The similar term chemical potential is used to indicate the potential of a substance to undergo a change of configuration, be it in the form of a chemical reaction, spatial transport, particle exchange with a reservoir, etc.

## Electric potential energy

An object can have potential energy by virtue of its electric charge and several forces related to their presence. There are two main types of this kind of potential energy: electrostatic potential energy, electrodynamic potential energy (also sometimes called magnetic potential energy).
Plasma formed inside a gas filled sphere.

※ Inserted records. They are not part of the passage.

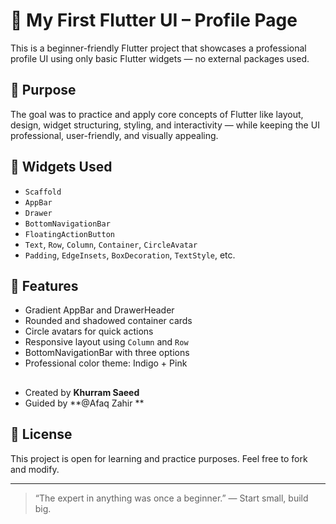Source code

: # 📱 My First Flutter UI – Profile Page

This is a beginner-friendly Flutter project that showcases a professional profile UI using only basic Flutter widgets — no external packages used.

## 🎯 Purpose

The goal was to practice and apply core concepts of Flutter like layout, design, widget structuring, styling, and interactivity — while keeping the UI professional, user-friendly, and visually appealing.

## 🧱 Widgets Used

- `Scaffold`
- `AppBar`
- `Drawer`
- `BottomNavigationBar`
- `FloatingActionButton`
- `Text`, `Row`, `Column`, `Container`, `CircleAvatar`
- `Padding`, `EdgeInsets`, `BoxDecoration`, `TextStyle`, etc.

## 🎨 Features

- Gradient AppBar and DrawerHeader
- Rounded and shadowed container cards
- Circle avatars for quick actions
- Responsive layout using `Column` and `Row`
- BottomNavigationBar with three options
- Professional color theme: Indigo + Pink



##

- Created by **Khurram Saeed**
- Guided by **@Afaq Zahir **


## 📌 License

This project is open for learning and practice purposes. Feel free to fork and modify.

---

> “The expert in anything was once a beginner.” — Start small, build big.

### Electrostatic potential energy

In case the electric charge of an object can be assumed to be at rest, it has potential energy due to its position relative to other charged objects.
The electrostatic potential energy is the energy of an electrically charged particle (at rest) in an electric field. It is defined as the work that must be done to move it from an infinite distance away to its present location, in the absence of any non-electrical forces on the object. This energy is non-zero if there is another electrically charged object nearby.
The simplest example is the case of two point-like objects A1 and A2 with electrical charges q1 and q2. The work W required to move A1 from an infinite distance to a distance r away from A2 is given by:
$W=\frac{1}{4\pi\varepsilon_0}\frac{q_1q_2}{r},$
where ε0 is the electric constant.
This equation is obtained by integrating the Coulomb force between the limits of infinity and r.
A related quantity called electric potential (commonly denoted with a V for voltage) is equal to the electric potential energy per unit charge.